WHAT IS EXPECTED: Could you retype, exactly and with no pictures, only the lines from the first line of the records below through the line that contains "and not so much"?

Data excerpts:
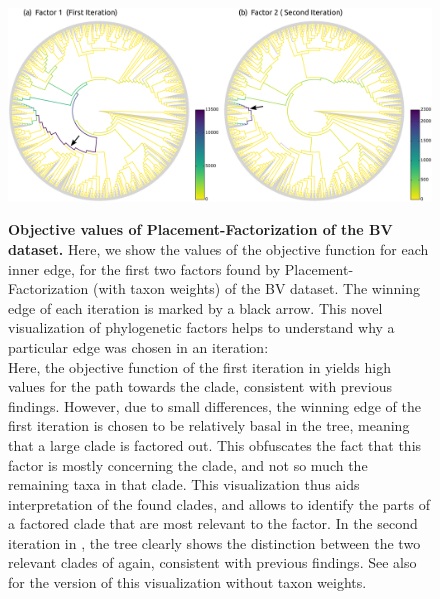 \begin{figure}[hbt!]
    \centering
    \includegraphics[width=\linewidth]{pdf/pf_bv_place_tw_ovs.pdf}
    \begin{subfigure}{0pt}
        \label{fig:pf_bv_place_tw_ovs:sub:first}
    \end{subfigure}
    \begin{subfigure}{0pt}
        \label{fig:pf_bv_place_tw_ovs:sub:second}
    \end{subfigure}
    \caption[Objective values of Placement-Factorization of the \ac{BV} dataset]{
        \textbf{Objective values of Placement-Factorization of the \ac{BV} dataset.}
        Here, we show the values of the objective function for each inner edge,
        for the first two factors found by Placement-Factorization (with taxon weights) of the \ac{BV} dataset.
        The winning edge of each iteration is marked by a black arrow.
        This novel visualization of phylogenetic factors helps to understand
        why a particular edge was chosen in an iteration:
        \\
        Here, the objective function of the first iteration in 
        yields high values for the path towards the  clade, consistent with previous findings.
        However, due to small differences, the winning edge of the first iteration
        is chosen to be relatively basal in the tree, meaning that a large clade is factored out.
        This obfuscates the fact that this factor is mostly concerning the  clade,
        and not so much the remaining taxa in that clade.
        This visualization thus aids interpretation of the found clades,
        and allows to identify the parts of a factored clade that are most relevant to the factor.
        In the second iteration in ,
        the tree clearly shows the distinction between the two relevant clades of  again,
        consistent with previous findings.
        See also  for the version of this visualization without taxon weights.
    }
    \label{fig:pf_bv_place_tw_ovs}
\end{figure}

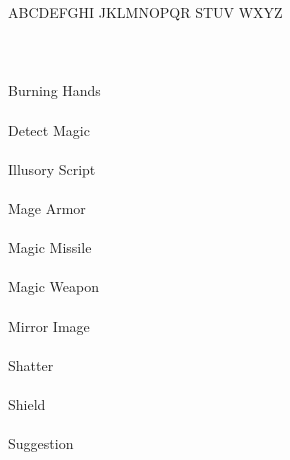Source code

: \documentclass[letterpaper]{article}
\begin{document}
{
    \Large \wizpenfont \noindent %
    ABCDEFGHI \enspace JKLMNOPQR \enspace STUV \enspace WXYZ \\ \\
    \\ \\
    Burning \enspace Hands \\ \\
    Detect \enspace Magic \\ \\
    Illusory \enspace Script \\ \\
    Mage \enspace Armor \\ \\
    Magic \enspace Missile \\ \\
    Magic \enspace Weapon \\ \\
    Mirror \enspace Image \\ \\
    Shatter \\ \\
    Shield \\ \\
    Suggestion \\
}
\end{document}
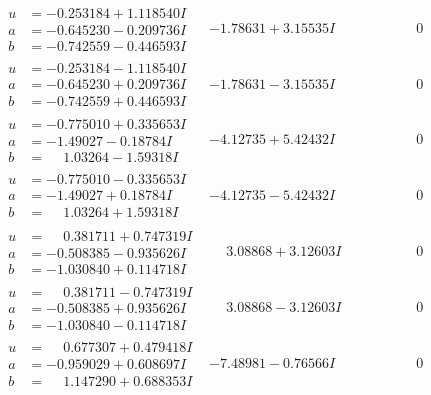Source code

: \documentclass[1p]{elsarticle_modified}
\theoremstyle{definition}
\begin{document}
$$\begin{array}{c|c|c}
\begin{aligned}
u &= -0.253184 + 1.118540 I \\
a &= -0.645230 - 0.209736 I \\
b &= -0.742559 - 0.446593 I\end{aligned}
 & -1.78631 + 3.15535 I & \phantom{-0.000000 } 0 \\ \hline\begin{aligned}
u &= -0.253184 - 1.118540 I \\
a &= -0.645230 + 0.209736 I \\
b &= -0.742559 + 0.446593 I\end{aligned}
 & -1.78631 - 3.15535 I & \phantom{-0.000000 } 0 \\ \hline\begin{aligned}
u &= -0.775010 + 0.335653 I \\
a &= -1.49027 - 0.18784 I \\
b &= \phantom{-}1.03264 - 1.59318 I\end{aligned}
 & -4.12735 + 5.42432 I & \phantom{-0.000000 } 0 \\ \hline\begin{aligned}
u &= -0.775010 - 0.335653 I \\
a &= -1.49027 + 0.18784 I \\
b &= \phantom{-}1.03264 + 1.59318 I\end{aligned}
 & -4.12735 - 5.42432 I & \phantom{-0.000000 } 0 \\ \hline\begin{aligned}
u &= \phantom{-}0.381711 + 0.747319 I \\
a &= -0.508385 - 0.935626 I \\
b &= -1.030840 + 0.114718 I\end{aligned}
 & \phantom{-}3.08868 + 3.12603 I & \phantom{-0.000000 } 0 \\ \hline\begin{aligned}
u &= \phantom{-}0.381711 - 0.747319 I \\
a &= -0.508385 + 0.935626 I \\
b &= -1.030840 - 0.114718 I\end{aligned}
 & \phantom{-}3.08868 - 3.12603 I & \phantom{-0.000000 } 0 \\ \hline\begin{aligned}
u &= \phantom{-}0.677307 + 0.479418 I \\
a &= -0.959029 + 0.608697 I \\
b &= \phantom{-}1.147290 + 0.688353 I\end{aligned}
 & -7.48981 - 0.76566 I & \phantom{-0.000000 } 0\\

\end{array}$$
\end{document}
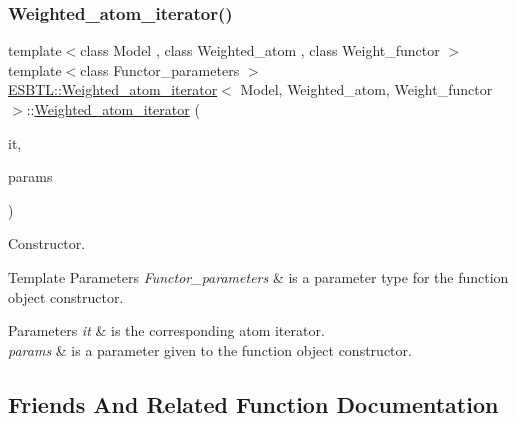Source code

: \subsubsection{\texorpdfstring{Weighted\+\_\+atom\+\_\+iterator()}{Weighted\_atom\_iterator()}}
{\footnotesize\ttfamily template$<$class Model , class Weighted\+\_\+atom , class Weight\+\_\+functor $>$ \\
template$<$class Functor\+\_\+parameters $>$ \\
\hyperlink{classESBTL_1_1Weighted__atom__iterator}{E\+S\+B\+T\+L\+::\+Weighted\+\_\+atom\+\_\+iterator}$<$ Model, Weighted\+\_\+atom, Weight\+\_\+functor $>$\+::\hyperlink{classESBTL_1_1Weighted__atom__iterator}{Weighted\+\_\+atom\+\_\+iterator} (\begin{DoxyParamCaption}\item[{typename Model\+::\+Atoms\+\_\+const\+\_\+iterator}]{it,  }\item[{Functor\+\_\+parameters}]{params }\end{DoxyParamCaption})\hspace{0.3cm}{\ttfamily [inline]}}

Constructor. 
\begin{DoxyTemplParams}{Template Parameters}
{\em Functor\+\_\+parameters} & is a parameter type for the function object constructor. \\
\hline
\end{DoxyTemplParams}

\begin{DoxyParams}{Parameters}
{\em it} & is the corresponding atom iterator. \\
\hline
{\em params} & is a parameter given to the function object constructor. \\
\hline
\end{DoxyParams}


\subsection{Friends And Related Function Documentation}
\mbox{\label{classESBTL_1_1Weighted__atom__iterator_ac09f73e325921cc50ebcd96bed0f8096}} 
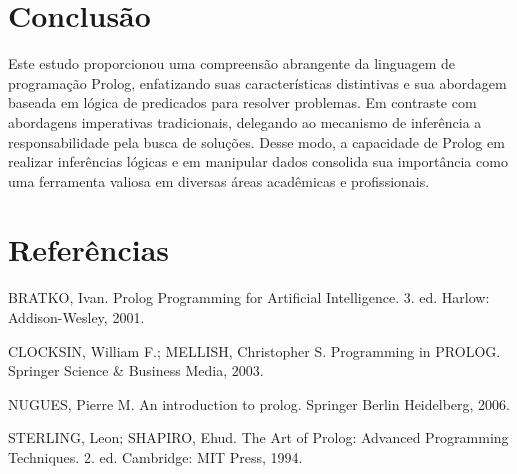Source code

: \documentclass[12pt]{article}
\begin{document}
\section{Conclusão}

Este estudo proporcionou uma compreensão abrangente da linguagem de programação Prolog, enfatizando suas características distintivas e sua abordagem baseada em lógica de predicados para resolver problemas. Em contraste com abordagens imperativas tradicionais, delegando ao mecanismo de inferência a responsabilidade pela busca de soluções. Desse modo, a capacidade de Prolog em realizar inferências lógicas e em manipular dados consolida sua importância como uma ferramenta valiosa em diversas áreas acadêmicas e profissionais.

\section*{Referências}

\renewcommand{\baselinestretch}{1.5}

\setlength{\parindent}{0pt}

\hangindent=0.5cm
BRATKO, Ivan. Prolog Programming for Artificial Intelligence. 3. ed. Harlow: Addison-Wesley, 2001.

\hangindent=0.5cm
CLOCKSIN, William F.; MELLISH, Christopher S. Programming in PROLOG. Springer Science \& Business Media, 2003.

\hangindent=0.5cm
NUGUES, Pierre M. An introduction to prolog. Springer Berlin Heidelberg, 2006.

\hangindent=0.5cm
STERLING, Leon; SHAPIRO, Ehud. The Art of Prolog: Advanced Programming Techniques. 2. ed. Cambridge: MIT Press, 1994.
\end{document}
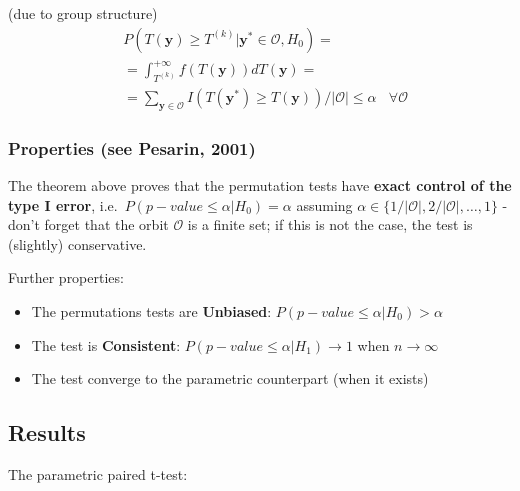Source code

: \documentclass[
]{article}
\newenvironment{Shaded}{\begin{snugshade}}{\end{snugshade}}
\newcommand{\FunctionTok}[1]{\textcolor[rgb]{0.00,0.00,0.00}{#1}}
\newcommand{\NormalTok}[1]{#1}
\newcommand{\SpecialCharTok}[1]{\textcolor[rgb]{0.00,0.00,0.00}{#1}}
\newcommand{\StringTok}[1]{\textcolor[rgb]{0.31,0.60,0.02}{#1}}
\providecommand{\tightlist}{%
  \setlength{\itemsep}{0pt}\setlength{\parskip}{0pt}}
\begin{document}
(due to group structure) \[
\begin{aligned}
&P(T(\mathbf{y})\geq T^{(k)} | \mathbf{y}^*\in\mathcal{O}, H_0)=\\
&=\int_{T^{(k)}}^{+\infty} f(T(\mathbf{y}))dT(\mathbf{y})=\\
&=\sum_{\mathbf{y}\in\mathcal{O}} I(T(\mathbf{y}^*)\geq T(\mathbf{y}))/|\mathcal{O}|\leq \alpha
\ \ \ \ \forall\mathcal{O}
\end{aligned}
\]

\hypertarget{properties-see-pesarin-2001}{%
\subsubsection{Properties (see Pesarin,
2001)}\label{properties-see-pesarin-2001}}

The theorem above proves that the permutation tests have \textbf{exact
control of the type I error}, i.e.~\(P(p-value\leq \alpha|H_0)=\alpha\)
assuming \(\alpha\in \{1/|\mathcal{O}|,2/|\mathcal{O}|,\ldots,1\}\) -
don't forget that the orbit \(\mathcal{O}\) is a finite set; if this is
not the case, the test is (slightly) conservative.

Further properties:

\begin{itemize}
\tightlist
\item
  The permutations tests are \textbf{Unbiased}:
  \(P(p-value\leq \alpha|H_0)>\alpha\)\\
\item
  The test is \textbf{Consistent}: \(P(p-value\leq \alpha|H_1)\to 1\)
  when \(n\to\infty\)\\
\item
  The test converge to the parametric counterpart (when it exists)
\end{itemize}

\hypertarget{results}{%
\subsection{Results}\label{results}}

The parametric paired t-test:

\begin{Shaded}
\end{Shaded}
\end{document}

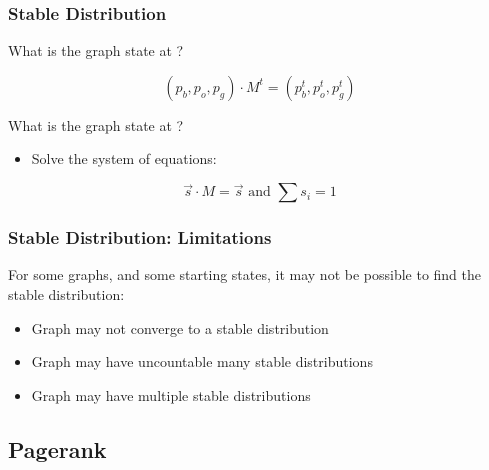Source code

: \documentclass{beamer}
\begin{document}
\begin{frame}
  \frametitle{Stable Distribution}

  {\larger

    What is the graph state at ?
    
    \begin{equation*}
      (p_b,p_o,p_g)\cdot M^t = (p_b^t,p_o^t,p_g^t)
    \end{equation*}
    
    \vfill
    
    What is the graph state at ?
    
    \medskip

    \begin{itemize}
      \item Solve the system of equations:
    \end{itemize}
    \begin{equation*}
      \overrightarrow{s}\cdot M = \overrightarrow{s} \text{ and } \sum{s_i} = 1
    \end{equation*}
  }
\end{frame}

\begin{frame}
  \frametitle{Stable Distribution: Limitations}

  {\larger

    For some graphs, and some starting states, it may not be
    possible to find the stable distribution:

    \bigskip
    
    \begin{itemize}
    \item Graph may not converge to a stable distribution
      \bigskip

    \item Graph may have uncountable many stable distributions
      \bigskip

    \item Graph may have multiple stable distributions
    \end{itemize}

  }
\end{frame}


\subsection{Pagerank}
\end{document}
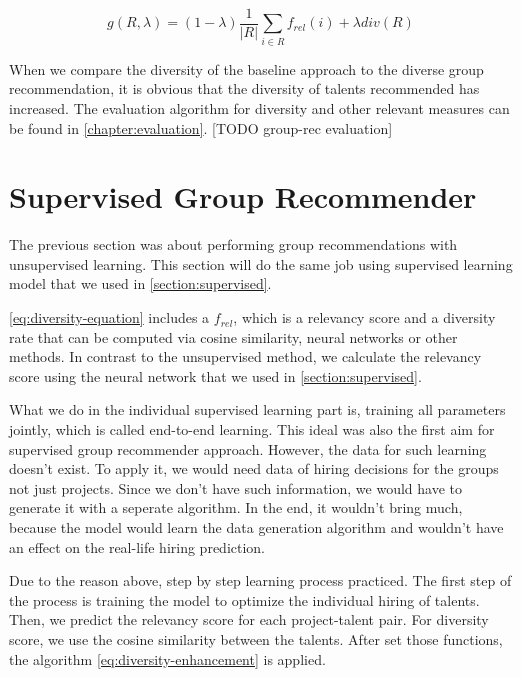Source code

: \begin{equation}
g ( R , \lambda ) = ( 1 - \lambda ) \frac { 1 } { | R | } \sum _ { i \in R } f _ { r e l } ( i ) + \lambda d i v ( R )
\label{eq:diversity-equation}
\end{equation}

When we compare the diversity of the baseline approach to the diverse group recommendation, it is obvious that the diversity of talents recommended has increased. The evaluation algorithm for diversity and other relevant measures can be found in \autoref{chapter:evaluation}. [TODO group-rec evaluation]

\section{Supervised Group Recommender}\label{section:supervised-group-rec}

The previous section was about performing group recommendations with unsupervised learning. This section will do the same job using supervised learning model that we used in \autoref{section:supervised}.

\autoref{eq:diversity-equation} includes a $f _ { r e l } $, which is a relevancy score and a diversity rate that can be computed via cosine similarity, neural networks or other methods. In contrast to the unsupervised method, we calculate the relevancy score using the neural network that we used in \autoref{section:supervised}.

What we do in the individual supervised learning part is, training all parameters jointly, which is called end-to-end learning. This ideal was also the first aim for supervised group recommender approach. However, the data for such learning doesn't exist. To apply it, we would need data of hiring decisions for the groups not just projects. Since we don't have such information, we would have to generate it with a seperate algorithm. In the end, it wouldn't bring much, because the model would learn the data generation algorithm and wouldn't have an effect on the real-life hiring prediction.

Due to the reason above, step by step  learning process practiced. The first step of the process is training the model to optimize the individual hiring of talents. Then, we predict the relevancy score for each project-talent pair. For diversity score, we use the cosine similarity between the talents. After set those functions, the algorithm \ref{eq:diversity-enhancement} is applied.

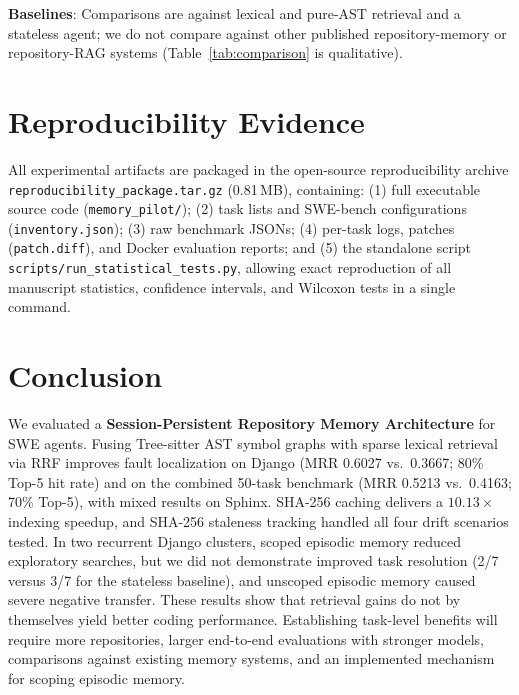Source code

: \documentclass[conference]{IEEEtran}
\begin{document}
\textbf{Baselines}: Comparisons are against lexical and pure-AST retrieval and a stateless agent; we do not compare against other published repository-memory or repository-RAG systems (Table~\ref{tab:comparison} is qualitative).

\section{Reproducibility Evidence}
All experimental artifacts are packaged in the open-source reproducibility archive \texttt{reproducibility\_package.tar.gz} (0.81\,MB), containing: (1) full executable source code (\texttt{memory\_pilot/}); (2) task lists and SWE-bench configurations (\texttt{inventory.json}); (3) raw benchmark JSONs; (4) per-task logs, patches (\texttt{patch.diff}), and Docker evaluation reports; and (5) the standalone script \texttt{scripts/run\_statistical\_tests.py}, allowing exact reproduction of all manuscript statistics, confidence intervals, and Wilcoxon tests in a single command.

\section{Conclusion}
We evaluated a \textbf{Session-Persistent Repository Memory Architecture} for SWE agents. Fusing Tree-sitter AST symbol graphs with sparse lexical retrieval via RRF improves fault localization on Django (MRR 0.6027 vs.\ 0.3667; 80\% Top-5 hit rate) and on the combined 50-task benchmark (MRR 0.5213 vs.\ 0.4163; 70\% Top-5), with mixed results on Sphinx. SHA-256 caching delivers a $10.13\times$ indexing speedup, and SHA-256 staleness tracking handled all four drift scenarios tested. In two recurrent Django clusters, scoped episodic memory reduced exploratory searches, but we did not demonstrate improved task resolution (2/7 versus 3/7 for the stateless baseline), and unscoped episodic memory caused severe negative transfer. These results show that retrieval gains do not by themselves yield better coding performance. Establishing task-level benefits will require more repositories, larger end-to-end evaluations with stronger models, comparisons against existing memory systems, and an implemented mechanism for scoping episodic memory.



\end{document}
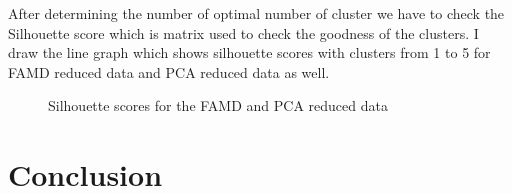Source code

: \documentclass[12pt]{article}
\begin{document}
After determining the number of optimal number of cluster we have to check the Silhouette score which is matrix used to check the goodness of the clusters. I draw the line graph which shows silhouette scores with clusters from 1 to 5 for FAMD reduced data and PCA reduced data as well.
\begin{figure}[h!]
	\centering
	\qquad
	\caption{Silhouette scores for the FAMD and PCA reduced data}%
	\label{fig:scores}%
\end{figure}
\section{Conclusion}


\singlespacing



\end{document}
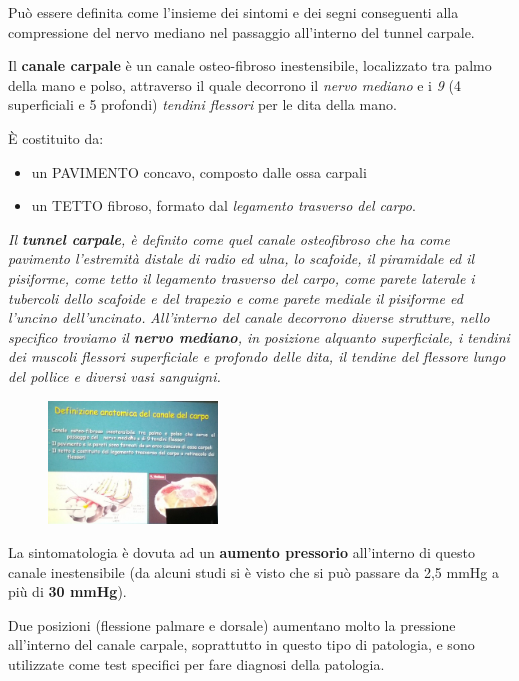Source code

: Può essere definita come l'insieme dei sintomi e dei segni conseguenti alla compressione del nervo mediano nel passaggio all'interno del tunnel carpale.

Il \textbf{canale carpale} è un canale osteo-fibroso inestensibile, localizzato tra palmo della mano e polso, attraverso il quale decorrono il \emph{nervo mediano} e i \emph{9} (4 superficiali e 5 profondi) \emph{tendini flessori} per le dita della mano.

È costituito da:

\begin{itemize}
\item
  un PAVIMENTO concavo, composto dalle ossa carpali
\item
  un TETTO fibroso, formato dal \emph{legamento trasverso del carpo}.
\end{itemize}

\emph{Il \textbf{\emph{tunnel carpale}}, è definito come quel canale osteofibroso che ha come pavimento l'estremità distale di radio ed ulna, lo scafoide, il piramidale ed il pisiforme, come tetto il legamento trasverso del carpo, come parete laterale i tubercoli dello scafoide e del trapezio e come parete mediale il pisiforme ed l'uncino dell'uncinato.} \emph{All'interno del canale decorrono diverse strutture, nello specifico troviamo il \textbf{\emph{nervo mediano}}, in posizione alquanto superficiale, i \emph{tendini dei muscoli flessori
superficiale e profondo delle dita}, il \emph{tendine del flessore lungo del pollice} e diversi vasi sanguigni.}

\begin{figure}[!ht]
\centering
\includegraphics[width=0.4\textwidth]{006/image1.jpeg}
\end{figure}

La sintomatologia è dovuta ad un \textbf{aumento pressorio} all'interno di questo canale inestensibile (da alcuni studi si è visto che si può passare da 2,5 mmHg a più di \textbf{30 mmHg}).

Due posizioni (flessione palmare e dorsale) aumentano molto la pressione all'interno del canale carpale, soprattutto in questo tipo di patologia, e sono utilizzate come test specifici per fare diagnosi della patologia.

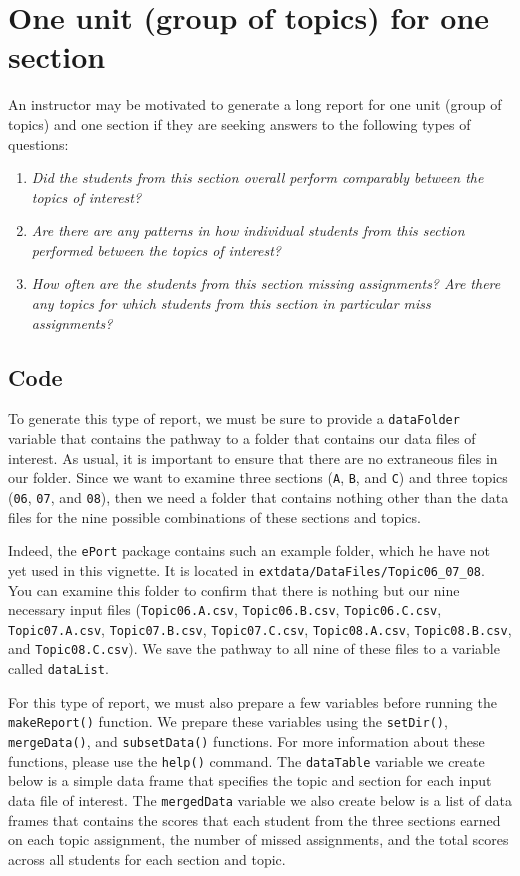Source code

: \documentclass[11pt,a4paper,oldfontcommands,openany]{memoir}
\numberwithin{equation}{section} %
\begin{document}
\section{One unit (group of topics) for one section}

An instructor may be motivated to generate a long report for one unit (group of topics) and one section if they are seeking answers to the following types of questions:

\begin{enumerate}
\item \textit{Did the students from this section overall perform comparably between the topics of interest?}
\item \textit{Are there are any patterns in how individual students from this section performed between the topics of interest?}
\item \textit{How often are the students from this section missing assignments? Are there any topics for which students from this section in particular miss assignments?}
\end{enumerate}

\subsection{Code}

To generate this type of report, we must be sure to provide a \texttt{dataFolder} variable that contains the pathway to a folder that contains our data files of interest. As usual, it is important to ensure that there are no extraneous files in our folder. Since we want to examine three sections (\texttt{A}, \texttt{B}, and \texttt{C}) and three topics (\texttt{06}, \texttt{07}, and \texttt{08}), then we need a folder that contains nothing other than the data files for the nine possible combinations of these sections and topics.

Indeed, the \texttt{ePort} package contains such an example folder, which he have not yet used in this vignette. It is located in \texttt{extdata/DataFiles/Topic06\_07\_08}. You can examine this folder to confirm that there is nothing but our nine necessary input files (\texttt{Topic06.A.csv}, \texttt{Topic06.B.csv}, \texttt{Topic06.C.csv}, \texttt{Topic07.A.csv}, \texttt{Topic07.B.csv}, \texttt{Topic07.C.csv}, \texttt{Topic08.A.csv}, \texttt{Topic08.B.csv}, and \texttt{Topic08.C.csv}). We save the pathway to all nine of these files to a variable called \texttt{dataList}.

For this type of report, we must also prepare a few variables before running the \texttt{makeReport()} function. We prepare these variables using the \texttt{setDir()}, \texttt{mergeData()}, and \texttt{subsetData()} functions. For more information about these functions, please use the \texttt{help()} command. The \texttt{dataTable} variable we create below is a simple data frame that specifies the topic and section for each input data file of interest. The \texttt{mergedData} variable we also create below is a list of data frames that contains the scores that each student from the three sections earned on each topic assignment, the number of missed assignments, and the total scores across all students for each section and topic.
\end{document}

EXERCISE RESPONSE:
 \begin{figure}[hbt!]
    \centering
    \includegraphics[width=\linewidth]{pdf/pf_bv_place_tw_ovs.pdf}
    \begin{subfigure}{0pt}
        \label{fig:pf_bv_place_tw_ovs:sub:first}
    \end{subfigure}
    \begin{subfigure}{0pt}
        \label{fig:pf_bv_place_tw_ovs:sub:second}
    \end{subfigure}
    \caption[Objective values of Placement-Factorization of the \ac{BV} dataset]{
        \textbf{Objective values of Placement-Factorization of the \ac{BV} dataset.}
        Here, we show the values of the objective function for each inner edge,
        for the first two factors found by Placement-Factorization (with taxon weights) of the \ac{BV} dataset.
        The winning edge of each iteration is marked by a black arrow.
        This novel visualization of phylogenetic factors helps to understand
        why a particular edge was chosen in an iteration:
        \\
        Here, the objective function of the first iteration in 
        yields high values for the path towards the  clade, consistent with previous findings.
        However, due to small differences, the winning edge of the first iteration
        is chosen to be relatively basal in the tree, meaning that a large clade is factored out.
        This obfuscates the fact that this factor is mostly concerning the  clade,
        and not so much the remaining taxa in that clade.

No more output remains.